Un grand moment, longtemps attendu : le décollage réussi de la première fusée Ariane 6
(version 62) depuis le site ELA-4 du Centre Spatial Guyanais le 9 juillet 2024.
Notez l'éclairage des gaz par les flammes des moteurs. Il n'y a pas que de la vapeur d'eau...
Copyright : 2024 ESA-CNES-Arianespace-ArianeGroup / Optique vidéo du CSG – S. Martin – P. Piron
Tir au but et très beau score avant le retour aux vestiaires
6-2 : ce n’est malheureusement pas le score du match France-Espagne en demi-finale de l’Euro 2024.

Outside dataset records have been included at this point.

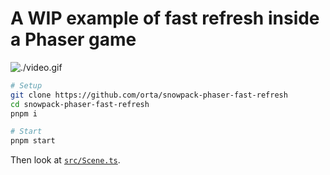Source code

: # A WIP example of fast refresh inside a Phaser game

![./video.gif](./video.gif)

```sh
# Setup
git clone https://github.com/orta/snowpack-phaser-fast-refresh
cd snowpack-phaser-fast-refresh
pnpm i

# Start
pnpm start
```

Then look at [`src/Scene.ts`](./src/Scene.ts).

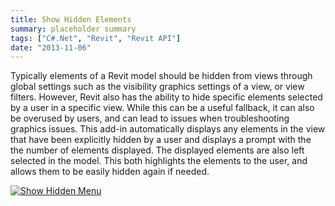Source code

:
 ```yaml
---
title: Show Hidden Elements
summary: placeholder summary
tags: ["C#.Net", "Revit", "Revit API"]
date: "2013-11-06"
---
```


Typically elements of a Revit model should be hidden from views through global settings such as the visibility graphics settings of a view, or view filters. However, Revit also has the ability to hide specific elements selected by a user in a specific view. While this can be a useful fallback, it can also be overused by users, and can lead to issues when troubleshooting graphics issues. This add-in automatically displays any elements in the view that have been explicitly hidden by a user and displays a prompt with the the number of elements displayed. The displayed elements are also left selected in the model. This both highlights the elements to the user, and allows them to be easily hidden again if needed.

[![Show Hidden Menu](Show-Hidden-Menu.png)](http://www.ericanastas.com/wp-content/uploads/2013/11/Show-Hidden-Menu.png)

62, c’est la version d’Ariane 6 qui décollait du Centre Spatial Guyanais pour son vol inaugural le 9 juillet en fin de d’après-midi (16h00 à Kourou, 21h00 aux Mureaux ou à Brême). 62, c’est également les deux derniers chiffres de la référence de la mission VA262, le 262ème vol d’une fusée Ariane, toutes générations confondues.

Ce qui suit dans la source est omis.